* [DESCRIPTION OF THE TASK]: Among the entries, find the lines with the string "hosting" and copy them.

─── DATASET EXTRACT ───

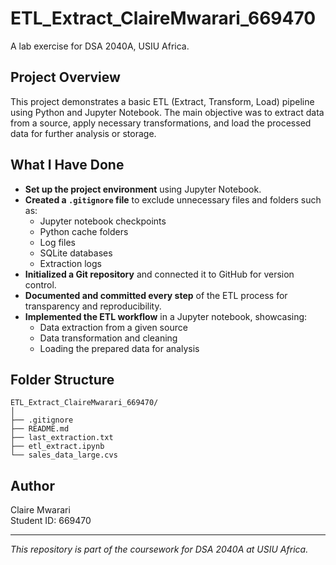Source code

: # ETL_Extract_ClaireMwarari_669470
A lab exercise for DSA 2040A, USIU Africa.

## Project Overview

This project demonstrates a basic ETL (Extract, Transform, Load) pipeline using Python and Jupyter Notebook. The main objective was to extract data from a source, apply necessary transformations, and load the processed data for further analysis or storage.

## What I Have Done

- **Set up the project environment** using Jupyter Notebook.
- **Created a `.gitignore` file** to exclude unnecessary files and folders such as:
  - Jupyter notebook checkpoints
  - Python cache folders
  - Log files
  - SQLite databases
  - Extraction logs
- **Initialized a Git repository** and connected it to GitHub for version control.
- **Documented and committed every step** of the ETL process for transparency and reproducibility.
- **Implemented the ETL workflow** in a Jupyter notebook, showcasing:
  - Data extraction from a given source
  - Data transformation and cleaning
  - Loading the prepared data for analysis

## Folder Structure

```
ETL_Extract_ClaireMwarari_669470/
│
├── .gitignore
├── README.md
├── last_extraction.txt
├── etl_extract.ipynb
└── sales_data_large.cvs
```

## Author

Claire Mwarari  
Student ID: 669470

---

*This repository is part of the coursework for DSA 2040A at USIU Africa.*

───
─── DATASET EXTRACT ───

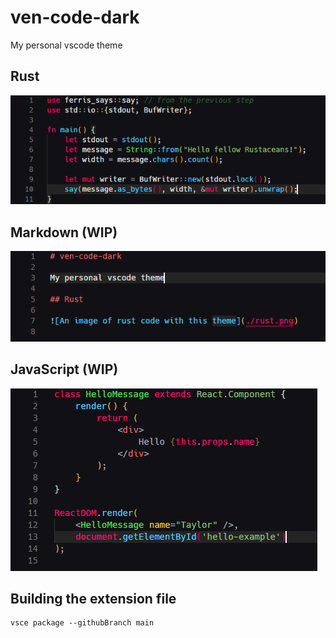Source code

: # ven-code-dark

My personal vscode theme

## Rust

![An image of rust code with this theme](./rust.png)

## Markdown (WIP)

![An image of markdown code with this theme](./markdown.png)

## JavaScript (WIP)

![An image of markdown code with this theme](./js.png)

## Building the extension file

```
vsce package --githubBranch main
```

───
─── DATASET EXTRACT ───

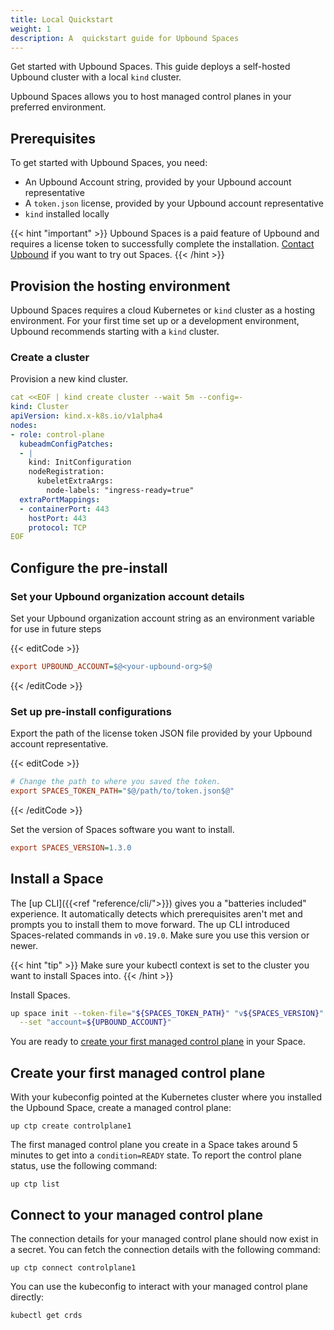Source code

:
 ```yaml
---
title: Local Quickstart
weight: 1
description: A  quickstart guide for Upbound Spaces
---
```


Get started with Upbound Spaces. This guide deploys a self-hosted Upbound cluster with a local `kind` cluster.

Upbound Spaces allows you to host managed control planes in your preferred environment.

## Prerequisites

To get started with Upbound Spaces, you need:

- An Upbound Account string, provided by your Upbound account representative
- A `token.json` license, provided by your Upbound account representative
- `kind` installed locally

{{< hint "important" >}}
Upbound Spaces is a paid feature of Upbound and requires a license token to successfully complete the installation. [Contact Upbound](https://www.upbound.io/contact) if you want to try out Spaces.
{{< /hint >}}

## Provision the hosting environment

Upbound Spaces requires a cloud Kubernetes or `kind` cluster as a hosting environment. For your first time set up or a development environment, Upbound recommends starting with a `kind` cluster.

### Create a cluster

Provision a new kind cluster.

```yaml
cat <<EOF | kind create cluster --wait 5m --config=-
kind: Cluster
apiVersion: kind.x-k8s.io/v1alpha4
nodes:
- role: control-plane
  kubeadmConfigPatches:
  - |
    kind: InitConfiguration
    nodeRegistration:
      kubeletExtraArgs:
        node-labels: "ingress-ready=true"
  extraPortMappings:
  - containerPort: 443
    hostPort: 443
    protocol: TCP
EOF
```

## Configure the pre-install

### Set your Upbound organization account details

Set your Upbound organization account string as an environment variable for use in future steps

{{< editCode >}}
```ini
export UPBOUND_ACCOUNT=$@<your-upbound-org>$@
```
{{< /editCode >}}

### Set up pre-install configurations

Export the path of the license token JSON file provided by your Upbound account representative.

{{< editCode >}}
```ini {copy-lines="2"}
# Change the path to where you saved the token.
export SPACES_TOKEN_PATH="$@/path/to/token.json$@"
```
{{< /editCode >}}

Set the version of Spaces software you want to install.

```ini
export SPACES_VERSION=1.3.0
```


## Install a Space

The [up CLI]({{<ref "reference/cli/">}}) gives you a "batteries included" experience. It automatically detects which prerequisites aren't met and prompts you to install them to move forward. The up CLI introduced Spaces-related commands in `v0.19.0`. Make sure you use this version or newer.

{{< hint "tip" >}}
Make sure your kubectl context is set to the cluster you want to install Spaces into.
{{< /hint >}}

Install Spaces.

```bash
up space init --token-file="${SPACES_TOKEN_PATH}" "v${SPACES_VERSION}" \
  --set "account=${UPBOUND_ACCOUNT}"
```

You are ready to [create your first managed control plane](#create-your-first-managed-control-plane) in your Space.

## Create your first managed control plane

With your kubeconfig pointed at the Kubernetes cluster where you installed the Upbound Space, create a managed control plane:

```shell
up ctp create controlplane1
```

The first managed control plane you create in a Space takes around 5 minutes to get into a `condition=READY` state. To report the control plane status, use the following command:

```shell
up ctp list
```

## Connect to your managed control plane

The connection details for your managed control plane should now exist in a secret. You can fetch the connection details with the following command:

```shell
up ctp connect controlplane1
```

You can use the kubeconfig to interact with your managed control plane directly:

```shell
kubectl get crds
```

───

* [PROBLEM SOLUTION]:
## Provision the hosting environment
Upbound Spaces requires a cloud Kubernetes or `kind` cluster as a hosting environment. For your first time set up or a development environment, Upbound recommends starting with a `kind` cluster.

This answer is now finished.